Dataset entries
+===+
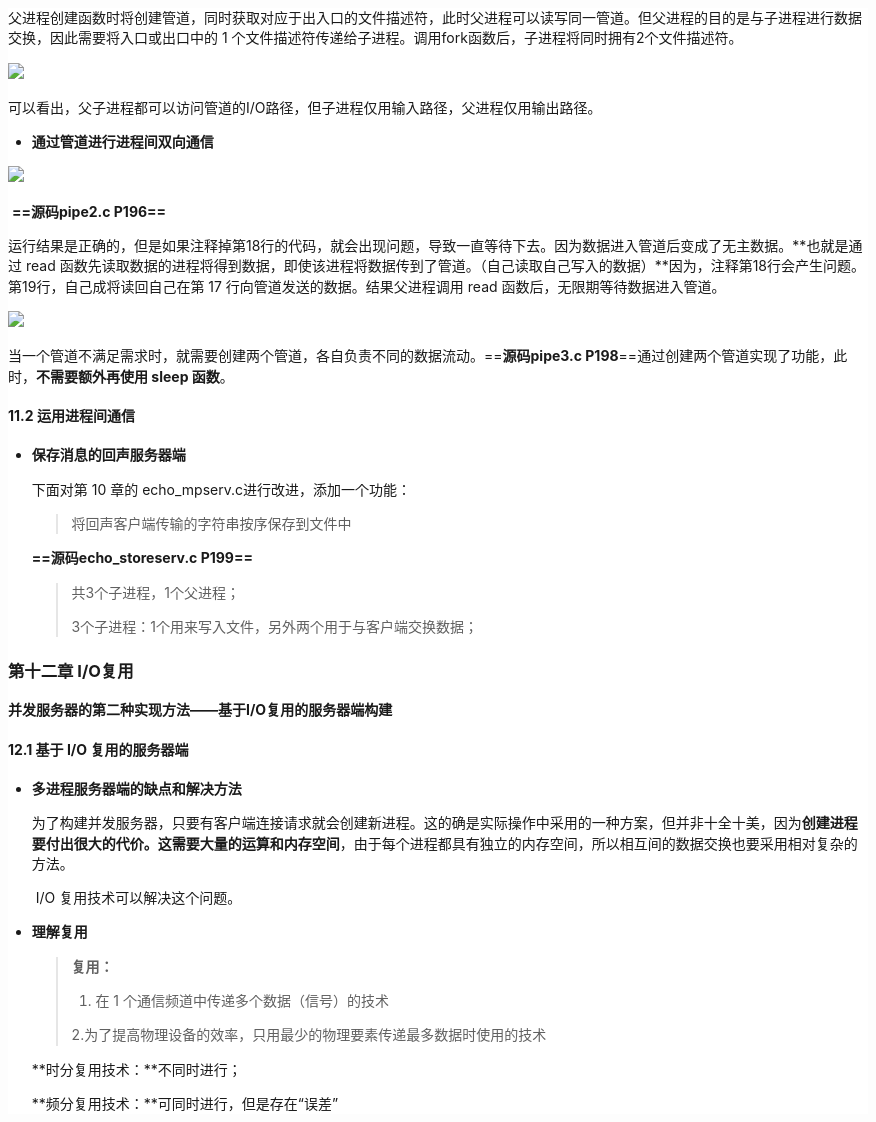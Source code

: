   ​		父进程创建函数时将创建管道，同时获取对应于出入口的文件描述符，此时父进程可以读写同一管道。但父进程的目的是与子进程进行数据交换，因此需要将入口或出口中的 1 个文件描述符传递给子进程。调用fork函数后，子进程将同时拥有2个文件描述符。

  ![](https://s2.ax1x.com/2019/01/22/kF8A7d.png)

  ​	可以看出，父子进程都可以访问管道的I/O路径，但子进程仅用输入路径，父进程仅用输出路径。

- **通过管道进行进程间双向通信**

![](https://s2.ax1x.com/2019/01/22/kF84De.png)

​		**==源码pipe2.c  P196==**

​		运行结果是正确的，但是如果注释掉第18行的代码，就会出现问题，导致一直等待下去。因为数据进入管道后变成了无主数据。**也就是通过 read 函数先读取数据的进程将得到数据，即使该进程将数据传到了管道。（自己读取自己写入的数据）**因为，注释第18行会产生问题。第19行，自己成将读回自己在第 17 行向管道发送的数据。结果父进程调用 read 函数后，无限期等待数据进入管道。

![](https://s2.ax1x.com/2019/01/22/kFJW0e.png)

​	当一个管道不满足需求时，就需要创建两个管道，各自负责不同的数据流动。==**源码pipe3.c  P198**==通过创建两个管道实现了功能，此时，**不需要额外再使用 sleep 函数**。

#### 11.2 运用进程间通信

- **保存消息的回声服务器端**

  下面对第 10 章的 echo_mpserv.c进行改进，添加一个功能：

  > 将回声客户端传输的字符串按序保存到文件中

  **==源码echo_storeserv.c  P199==**

  >共3个子进程，1个父进程；
  >
  >3个子进程：1个用来写入文件，另外两个用于与客户端交换数据；

### 第十二章 I/O复用

**并发服务器的第二种实现方法——基于I/O复用的服务器端构建**

#### 12.1 基于 I/O 复用的服务器端

- **多进程服务器端的缺点和解决方法**

  ​		为了构建并发服务器，只要有客户端连接请求就会创建新进程。这的确是实际操作中采用的一种方案，但并非十全十美，因为**创建进程要付出很大的代价。这需要大量的运算和内存空间**，由于每个进程都具有独立的内存空间，所以相互间的数据交换也要采用相对复杂的方法。

  ​		I/O 复用技术可以解决这个问题。

- **理解复用**

  >**复用：**
  >
  >1. 在 1 个通信频道中传递多个数据（信号）的技术
  >
  >2.为了提高物理设备的效率，只用最少的物理要素传递最多数据时使用的技术

  **时分复用技术：**不同时进行；

  **频分复用技术：**可同时进行，但是存在“误差”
+===+
### Aim of the exercise
Leave out the pictures and retype every line above exactly.

### Exercise output
Source code

:   ​		父进程创建函数时将创建管道，同时获取对应于出入口的文件描述符，此时父进程可以读写同一管道。但父进程的目的是与子进程进行数据交换，因此需要将入口或出口中的 1 个文件描述符传递给子进程。调用fork函数后，子进程将同时拥有2个文件描述符。

  ![](https://s2.ax1x.com/2019/01/22/kF8A7d.png)

  ​	可以看出，父子进程都可以访问管道的I/O路径，但子进程仅用输入路径，父进程仅用输出路径。

- **通过管道进行进程间双向通信**

![](https://s2.ax1x.com/2019/01/22/kF84De.png)

​		**==源码pipe2.c  P196==**

​		运行结果是正确的，但是如果注释掉第18行的代码，就会出现问题，导致一直等待下去。因为数据进入管道后变成了无主数据。**也就是通过 read 函数先读取数据的进程将得到数据，即使该进程将数据传到了管道。（自己读取自己写入的数据）**因为，注释第18行会产生问题。第19行，自己成将读回自己在第 17 行向管道发送的数据。结果父进程调用 read 函数后，无限期等待数据进入管道。

![](https://s2.ax1x.com/2019/01/22/kFJW0e.png)

​	当一个管道不满足需求时，就需要创建两个管道，各自负责不同的数据流动。==**源码pipe3.c  P198**==通过创建两个管道实现了功能，此时，**不需要额外再使用 sleep 函数**。

#### 11.2 运用进程间通信

- **保存消息的回声服务器端**

  下面对第 10 章的 echo_mpserv.c进行改进，添加一个功能：

  > 将回声客户端传输的字符串按序保存到文件中

  **==源码echo_storeserv.c  P199==**

  >共3个子进程，1个父进程；
  >
  >3个子进程：1个用来写入文件，另外两个用于与客户端交换数据；

### 第十二章 I/O复用

**并发服务器的第二种实现方法——基于I/O复用的服务器端构建**

#### 12.1 基于 I/O 复用的服务器端

- **多进程服务器端的缺点和解决方法**

  ​		为了构建并发服务器，只要有客户端连接请求就会创建新进程。这的确是实际操作中采用的一种方案，但并非十全十美，因为**创建进程要付出很大的代价。这需要大量的运算和内存空间**，由于每个进程都具有独立的内存空间，所以相互间的数据交换也要采用相对复杂的方法。

  ​		I/O 复用技术可以解决这个问题。

- **理解复用**

  >**复用：**
  >
  >1. 在 1 个通信频道中传递多个数据（信号）的技术
  >
  >2.为了提高物理设备的效率，只用最少的物理要素传递最多数据时使用的技术

  **时分复用技术：**不同时进行；

  **频分复用技术：**可同时进行，但是存在“误差”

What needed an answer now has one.